Exercise input:
▬▬▬▬▬▬

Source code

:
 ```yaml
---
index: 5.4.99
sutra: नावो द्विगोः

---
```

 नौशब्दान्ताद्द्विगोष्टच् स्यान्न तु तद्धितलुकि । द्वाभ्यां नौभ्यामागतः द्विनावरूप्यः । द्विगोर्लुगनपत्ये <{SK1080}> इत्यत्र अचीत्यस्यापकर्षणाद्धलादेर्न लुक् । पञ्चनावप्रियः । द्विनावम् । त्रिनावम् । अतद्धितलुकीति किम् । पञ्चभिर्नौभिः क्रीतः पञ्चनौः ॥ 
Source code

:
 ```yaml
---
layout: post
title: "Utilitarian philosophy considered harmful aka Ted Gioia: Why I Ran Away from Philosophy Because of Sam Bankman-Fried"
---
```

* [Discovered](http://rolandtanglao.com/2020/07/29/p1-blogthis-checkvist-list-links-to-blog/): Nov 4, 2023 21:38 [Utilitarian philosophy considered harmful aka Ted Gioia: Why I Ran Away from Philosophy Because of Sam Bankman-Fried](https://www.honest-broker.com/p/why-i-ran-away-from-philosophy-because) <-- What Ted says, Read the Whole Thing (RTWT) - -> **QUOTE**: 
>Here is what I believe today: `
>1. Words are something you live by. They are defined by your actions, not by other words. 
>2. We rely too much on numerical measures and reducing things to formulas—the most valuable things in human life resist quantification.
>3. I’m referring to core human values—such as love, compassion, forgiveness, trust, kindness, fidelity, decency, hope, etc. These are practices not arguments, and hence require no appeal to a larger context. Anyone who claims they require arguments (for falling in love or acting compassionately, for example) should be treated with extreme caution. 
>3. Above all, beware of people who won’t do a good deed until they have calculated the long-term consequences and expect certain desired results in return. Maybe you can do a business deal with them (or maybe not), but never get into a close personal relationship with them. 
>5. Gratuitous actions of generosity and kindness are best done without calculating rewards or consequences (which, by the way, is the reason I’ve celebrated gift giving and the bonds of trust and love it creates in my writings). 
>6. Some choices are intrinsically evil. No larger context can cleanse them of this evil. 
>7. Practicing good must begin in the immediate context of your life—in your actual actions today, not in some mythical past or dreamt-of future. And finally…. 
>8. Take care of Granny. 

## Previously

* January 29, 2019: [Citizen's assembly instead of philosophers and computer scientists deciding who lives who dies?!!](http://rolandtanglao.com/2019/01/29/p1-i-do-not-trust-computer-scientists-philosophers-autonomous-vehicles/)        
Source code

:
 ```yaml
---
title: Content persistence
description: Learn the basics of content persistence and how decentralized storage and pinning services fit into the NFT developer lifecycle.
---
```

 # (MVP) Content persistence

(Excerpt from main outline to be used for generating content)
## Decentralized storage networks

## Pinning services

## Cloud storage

▬▬▬▬▬▬

What you should do:
What lines in the entries contain "today"? Report each one by copying it.

Problem solution:
>Here is what I believe today: `
>7. Practicing good must begin in the immediate context of your life—in your actual actions today, not in some mythical past or dreamt-of future. And finally…. 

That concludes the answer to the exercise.